START EXCERPTED RECORDS

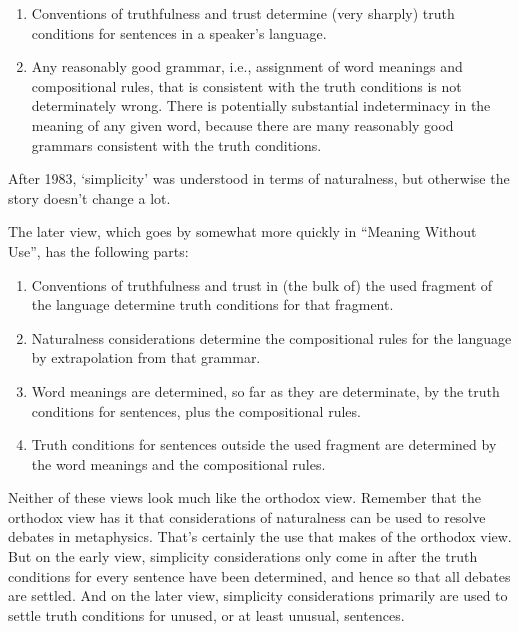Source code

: \begin{enumerate}
\item Conventions of truthfulness and trust determine (very sharply) truth conditions for sentences in a speaker's language.
\item Any reasonably good grammar, i.e., assignment of word meanings and compositional rules, that is consistent with the truth conditions is not determinately wrong. There is potentially substantial indeterminacy in the meaning of any given word, because there are many reasonably good grammars consistent with the truth conditions.
\end{enumerate}

\noindent After 1983, `simplicity' was understood in terms of naturalness, but otherwise the story doesn't change a lot.

The later view, which goes by somewhat more quickly in ``Meaning Without Use'', has the following parts:

\begin{enumerate}
\item Conventions of truthfulness and trust in (the bulk of) the used fragment of the language determine truth conditions for that fragment.
\item Naturalness considerations determine the compositional rules for the language by extrapolation from that grammar.
\item Word meanings are determined, so far as they are determinate, by the truth conditions for sentences, plus the compositional rules. 
\item Truth conditions for sentences outside the used fragment are determined by the word meanings and the compositional rules.
\end{enumerate}

\noindent Neither of these views look much like the orthodox view. Remember that the orthodox view has it that considerations of naturalness can be used to resolve debates in metaphysics. That's certainly the use that \citet{Sider2001-SIDCOP} makes of the orthodox view. But on the early view, simplicity considerations only come in after the truth conditions for every sentence have been determined, and hence so that all debates are settled. And on the later view, simplicity considerations primarily are used to settle truth conditions for unused, or at least unusual, sentences. 

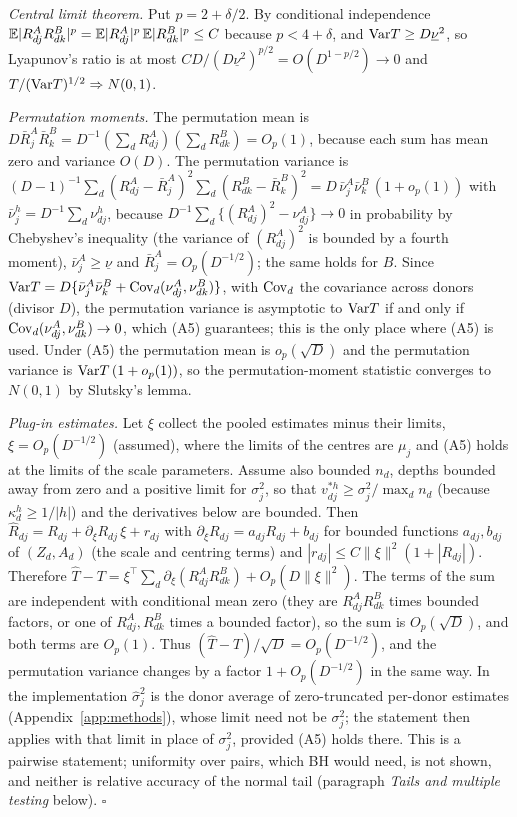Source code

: \emph{Central limit theorem.} Put $p=2+\delta/2$. By conditional independence $\E|R^A_{dj}R^B_{dk}|^p=\E|R^A_{dj}|^p\,\E|R^B_{dk}|^p\le C$ because $p<4+\delta$, and $\Var T\ge D\underline\nu^2$, so Lyapunov's ratio is at most $CD/(D\underline\nu^2)^{p/2}=O(D^{1-p/2})\to0$ and $T/(\Var T)^{1/2}\Rightarrow N(0,1)$.

\emph{Permutation moments.} The permutation mean is $D\bar R^A_j\bar R^B_k=D^{-1}(\sum_dR^A_{dj})(\sum_dR^B_{dk})=O_p(1)$, because each sum has mean zero and variance $O(D)$. The permutation variance is $(D-1)^{-1}\sum_d(R^A_{dj}-\bar R^A_j)^2\sum_d(R^B_{dk}-\bar R^B_k)^2=D\,\bar\nu^A_j\bar\nu^B_k\,(1+o_p(1))$ with $\bar\nu^h_j=D^{-1}\sum_d\nu^h_{dj}$, because $D^{-1}\sum_d\{(R^A_{dj})^2-\nu^A_{dj}\}\to0$ in probability by Chebyshev's inequality (the variance of $(R^A_{dj})^2$ is bounded by a fourth moment), $\bar\nu^A_j\ge\underline\nu$ and $\bar R^A_j=O_p(D^{-1/2})$; the same holds for $B$. Since $\Var T=D\{\bar\nu^A_j\bar\nu^B_k+\Cov_d(\nu^A_{dj},\nu^B_{dk})\}$, with $\Cov_d$ the covariance across donors (divisor $D$), the permutation variance is asymptotic to $\Var T$ if and only if $\Cov_d(\nu^A_{dj},\nu^B_{dk})\to0$, which (A5) guarantees; this is the only place where (A5) is used. Under (A5) the permutation mean is $o_p(\sqrt D)$ and the permutation variance is $\Var T\,(1+o_p(1))$, so the permutation-moment statistic converges to $N(0,1)$ by Slutsky's lemma.

\emph{Plug-in estimates.} Let $\xi$ collect the pooled estimates minus their limits, $\xi=O_p(D^{-1/2})$ (assumed), where the limits of the centres are $\mu_j$ and (A5) holds at the limits of the scale parameters. Assume also bounded $n_d$, depths bounded away from zero and a positive limit for $\sigma_j^2$, so that $v^{*h}_{dj}\ge\sigma_j^2/\max_dn_d$ (because $\kappa^h_d\ge1/|h|$) and the derivatives below are bounded. Then $\hat R_{dj}=R_{dj}+\partial_\xi R_{dj}\,\xi+r_{dj}$ with $\partial_\xi R_{dj}=a_{dj}R_{dj}+b_{dj}$ for bounded functions $a_{dj},b_{dj}$ of $(Z_d,A_d)$ (the scale and centring terms) and $|r_{dj}|\le C\|\xi\|^2(1+|R_{dj}|)$. Therefore $\hat T-T=\xi^\top\sum_d\partial_\xi(R^A_{dj}R^B_{dk})+O_p(D\|\xi\|^2)$. The terms of the sum are independent with conditional mean zero (they are $R^A_{dj}R^B_{dk}$ times bounded factors, or one of $R^A_{dj},R^B_{dk}$ times a bounded factor), so the sum is $O_p(\sqrt D)$, and both terms are $O_p(1)$. Thus $(\hat T-T)/\sqrt D=O_p(D^{-1/2})$, and the permutation variance changes by a factor $1+O_p(D^{-1/2})$ in the same way. In the implementation $\hat\sigma^2_j$ is the donor average of zero-truncated per-donor estimates (Appendix~\ref{app:methods}), whose limit need not be $\sigma_j^2$; the statement then applies with that limit in place of $\sigma_j^2$, provided (A5) holds there. This is a pairwise statement; uniformity over pairs, which BH would need, is not shown, and neither is relative accuracy of the normal tail (paragraph \emph{Tails and multiple testing} below). $\square$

END EXCERPTED RECORDS

Give back the records word for word, without their pictures.

Source code

: \begin{enumerate}
\item Conventions of truthfulness and trust determine (very sharply) truth conditions for sentences in a speaker's language.
\item Any reasonably good grammar, i.e., assignment of word meanings and compositional rules, that is consistent with the truth conditions is not determinately wrong. There is potentially substantial indeterminacy in the meaning of any given word, because there are many reasonably good grammars consistent with the truth conditions.
\end{enumerate}

\noindent After 1983, `simplicity' was understood in terms of naturalness, but otherwise the story doesn't change a lot.

The later view, which goes by somewhat more quickly in ``Meaning Without Use'', has the following parts:

\begin{enumerate}
\item Conventions of truthfulness and trust in (the bulk of) the used fragment of the language determine truth conditions for that fragment.
\item Naturalness considerations determine the compositional rules for the language by extrapolation from that grammar.
\item Word meanings are determined, so far as they are determinate, by the truth conditions for sentences, plus the compositional rules. 
\item Truth conditions for sentences outside the used fragment are determined by the word meanings and the compositional rules.
\end{enumerate}

\noindent Neither of these views look much like the orthodox view. Remember that the orthodox view has it that considerations of naturalness can be used to resolve debates in metaphysics. That's certainly the use that \citet{Sider2001-SIDCOP} makes of the orthodox view. But on the early view, simplicity considerations only come in after the truth conditions for every sentence have been determined, and hence so that all debates are settled. And on the later view, simplicity considerations primarily are used to settle truth conditions for unused, or at least unusual, sentences. 

Source code

: \emph{Central limit theorem.} Put $p=2+\delta/2$. By conditional independence $\E|R^A_{dj}R^B_{dk}|^p=\E|R^A_{dj}|^p\,\E|R^B_{dk}|^p\le C$ because $p<4+\delta$, and $\Var T\ge D\underline\nu^2$, so Lyapunov's ratio is at most $CD/(D\underline\nu^2)^{p/2}=O(D^{1-p/2})\to0$ and $T/(\Var T)^{1/2}\Rightarrow N(0,1)$.

\emph{Permutation moments.} The permutation mean is $D\bar R^A_j\bar R^B_k=D^{-1}(\sum_dR^A_{dj})(\sum_dR^B_{dk})=O_p(1)$, because each sum has mean zero and variance $O(D)$. The permutation variance is $(D-1)^{-1}\sum_d(R^A_{dj}-\bar R^A_j)^2\sum_d(R^B_{dk}-\bar R^B_k)^2=D\,\bar\nu^A_j\bar\nu^B_k\,(1+o_p(1))$ with $\bar\nu^h_j=D^{-1}\sum_d\nu^h_{dj}$, because $D^{-1}\sum_d\{(R^A_{dj})^2-\nu^A_{dj}\}\to0$ in probability by Chebyshev's inequality (the variance of $(R^A_{dj})^2$ is bounded by a fourth moment), $\bar\nu^A_j\ge\underline\nu$ and $\bar R^A_j=O_p(D^{-1/2})$; the same holds for $B$. Since $\Var T=D\{\bar\nu^A_j\bar\nu^B_k+\Cov_d(\nu^A_{dj},\nu^B_{dk})\}$, with $\Cov_d$ the covariance across donors (divisor $D$), the permutation variance is asymptotic to $\Var T$ if and only if $\Cov_d(\nu^A_{dj},\nu^B_{dk})\to0$, which (A5) guarantees; this is the only place where (A5) is used. Under (A5) the permutation mean is $o_p(\sqrt D)$ and the permutation variance is $\Var T\,(1+o_p(1))$, so the permutation-moment statistic converges to $N(0,1)$ by Slutsky's lemma.

\emph{Plug-in estimates.} Let $\xi$ collect the pooled estimates minus their limits, $\xi=O_p(D^{-1/2})$ (assumed), where the limits of the centres are $\mu_j$ and (A5) holds at the limits of the scale parameters. Assume also bounded $n_d$, depths bounded away from zero and a positive limit for $\sigma_j^2$, so that $v^{*h}_{dj}\ge\sigma_j^2/\max_dn_d$ (because $\kappa^h_d\ge1/|h|$) and the derivatives below are bounded. Then $\hat R_{dj}=R_{dj}+\partial_\xi R_{dj}\,\xi+r_{dj}$ with $\partial_\xi R_{dj}=a_{dj}R_{dj}+b_{dj}$ for bounded functions $a_{dj},b_{dj}$ of $(Z_d,A_d)$ (the scale and centring terms) and $|r_{dj}|\le C\|\xi\|^2(1+|R_{dj}|)$. Therefore $\hat T-T=\xi^\top\sum_d\partial_\xi(R^A_{dj}R^B_{dk})+O_p(D\|\xi\|^2)$. The terms of the sum are independent with conditional mean zero (they are $R^A_{dj}R^B_{dk}$ times bounded factors, or one of $R^A_{dj},R^B_{dk}$ times a bounded factor), so the sum is $O_p(\sqrt D)$, and both terms are $O_p(1)$. Thus $(\hat T-T)/\sqrt D=O_p(D^{-1/2})$, and the permutation variance changes by a factor $1+O_p(D^{-1/2})$ in the same way. In the implementation $\hat\sigma^2_j$ is the donor average of zero-truncated per-donor estimates (Appendix~\ref{app:methods}), whose limit need not be $\sigma_j^2$; the statement then applies with that limit in place of $\sigma_j^2$, provided (A5) holds there. This is a pairwise statement; uniformity over pairs, which BH would need, is not shown, and neither is relative accuracy of the normal tail (paragraph \emph{Tails and multiple testing} below). $\square$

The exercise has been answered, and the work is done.